# what species of locust is this?



## brown down (Feb 19, 2013)

I was told this was honey locust but after getting down there, i am pretty sure its not honey locust i believe its black locust????
there is a giant pile of this stuff 
can anyone help


[attachment=18686]





[attachment=18687]




[attachment=18688]


----------



## Kevin (Feb 19, 2013)

Looks like BL to me too. You lucky dawg that's a nice haul. BL is a great wood in many ways and is beautiful too.


----------



## brown down (Feb 19, 2013)

well there is about 5 tons plus of it, my buddy is bringing up another load this weekend. i didn't even put a dent in the pile there is that much, hopefully will have the saw running soon, i have never worked with this stuff! you want some :lolol:


----------



## Mike1950 (Feb 19, 2013)

We have a lot of locust here.

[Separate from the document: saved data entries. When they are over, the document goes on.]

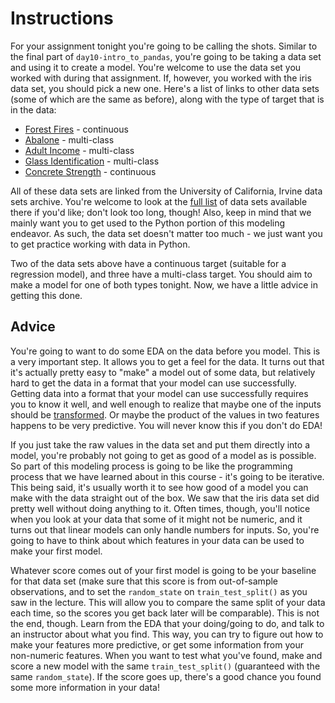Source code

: # Instructions

For your assignment tonight you're going to be calling the shots. Similar to the final part of `day10-intro_to_pandas`, you're going to be taking a data set and using it to create a model. You're welcome to use the data set you worked with during that assignment. If, however, you worked with the iris data set, you should pick a new one. Here's a list of links to other data sets (some of which are the same as before), along with the type of target that is in the data:

* [Forest Fires](http://archive.ics.uci.edu/ml/datasets/Forest+Fires) - continuous
* [Abalone](http://archive.ics.uci.edu/ml/datasets/Abalone) - multi-class
* [Adult Income](http://archive.ics.uci.edu/ml/datasets/Adult) - multi-class
* [Glass Identification](http://archive.ics.uci.edu/ml/datasets/Glass+Identification) - multi-class
* [Concrete Strength](http://archive.ics.uci.edu/ml/datasets/Concrete+Compressive+Strength) - continuous

All of these data sets are linked from the University of California, Irvine data sets archive. You're welcome to look at the [full list](http://archive.ics.uci.edu/ml/datasets/Glass+Identification) of data sets available there if you'd like; don't look too long, though! Also, keep in mind that we mainly want you to get used to the Python portion of this modeling endeavor. As such, the data set doesn't matter too much - we just want you to get practice working with data in Python.

Two of the data sets above have a continuous target (suitable for a regression model), and three have a multi-class target. You should aim to make a model for one of both types tonight. Now, we have a little advice in getting this done.

## Advice

You're going to want to do some EDA on the data before you model. This is a very important step. It allows you to get a feel for the data. It turns out that it's actually pretty easy to "make" a model out of some data, but relatively hard to get the data in a format that your model can use successfully. Getting data into a format that your model can use successfully requires you to know it well, and well enough to realize that maybe one of the inputs should be [transformed](https://en.wikipedia.org/wiki/Data_transformation_(statistics)). Or maybe the product of the values in two features happens to be very predictive. You will never know this if you don't do EDA!

If you just take the raw values in the data set and put them directly into a model, you're probably not going to get as good of a model as is possible. So part of this modeling process is going to be like the programming process that we have learned about in this course - it's going to be iterative. This being said, it's usually worth it to see how good of a model you can make with the data straight out of the box. We saw that the iris data set did pretty well without doing anything to it. Often times, though, you'll notice when you look at your data that some of it might not be numeric, and it turns out that linear models can only handle numbers for inputs. So, you're going to have to think about which features in your data can be used to make your first model.

Whatever score comes out of your first model is going to be your baseline for that data set (make sure that this score is from out-of-sample observations, and to set the `random_state` on `train_test_split()` as you saw in the lecture. This will allow you to compare the same split of your data each time, so the scores you get back later will be comparable). This is not the end, though. Learn from the EDA that your doing/going to do, and talk to an instructor about what you find. This way, you can try to figure out how to make your features more predictive, or get some information from your non-numeric features. When you want to test what you've found, make and score a new model with the same `train_test_split()` (guaranteed with the same `random_state`). If the score goes up, there's a good chance you found some more information in your data!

It was planted as a street tree because it is very drought resistant. shallow roots really raise hell with the sidewalks. Mothers house had lots of them. When they paved the street most of the large locusts got cut down by the city. There was a guy that wanted to buy them for firewood. Dad wanted to keep them to burn in the fireplace. Gramps said sell- it won't burn in FP. For years dad had me split it into small pieces-not easy and tried to burn it in FP. finally dad took it to the dump. I love using it in stove burns great. have not built anything with it- pretty wood though.
PS- I agree for sure BL.


----------



## hobbit-hut (Feb 19, 2013)

[attachment=18690][attachment=18689]I made these log drums out of Bkack Locust.


----------



## Kevin (Feb 19, 2013)

Jeff you'll love black locust. I would love to get enough from to you to make a xylophone with! here's a great article on Woodweb about it. Worth a read.


----------



## brown down (Feb 19, 2013)

wow who would have thought that this is some of the most durable wood out there! I think i will take whatever i can get! only problem i am foreseeing is milling it. no way will i be able to mill that with my bandsaw. chainsaw will be the only way i see possible. most of my chains are sharpened to a rip chain, which should add to the longevity of them but i guess i will just have to give it a whirl! heck some of the logs that are down there are 2 - 2 1/2 ft diameter! they are unbelievably heavy heck i thought that was just the moisture due to them being fell a couple of weeks ago, guess i was wrong!!


----------



## Vern Tator (Feb 21, 2013)

BL is cool to turn, I have seen guys turn natural edged bowls, an then fume them with Ammonia. The heart wood turns black and the sap wood stays white. Really a cool look. HL turns a sickly green when fumed, I won't do that again.


----------



## Kevin (Feb 21, 2013)

Jeff you really need to find a local sawyer as much wood as you mill. The problem with milling small turning blanks with a chainsaw is they are so "unflat, unsquare, and ungainly". It's difficult to find the centers so they must be squared up and that is very difficult usually because they want to flop around. If you continue to use a cs to cut blanks I suggest you fabricate a simple mill so the blanks come out with straight, flat, and closer to 90 than what you're getting free-handing. It really would be worth the effort for you IMO.


----------



## brown down (Feb 22, 2013)

Kevin said:


> Jeff you really need to find a local sawyer as much wood as you mill. The problem with milling small turning blanks with a chainsaw is they are so "unflat, unsquare, and ungainly". It's difficult to find the centers so they must be squared up and that is very difficult usually because they want to flop around. If you continue to use a cs to cut blanks I suggest you fabricate a simple mill so the blanks come out with straight, flat, and closer to 90 than what you're getting free-handing. It really would be worth the effort for you IMO.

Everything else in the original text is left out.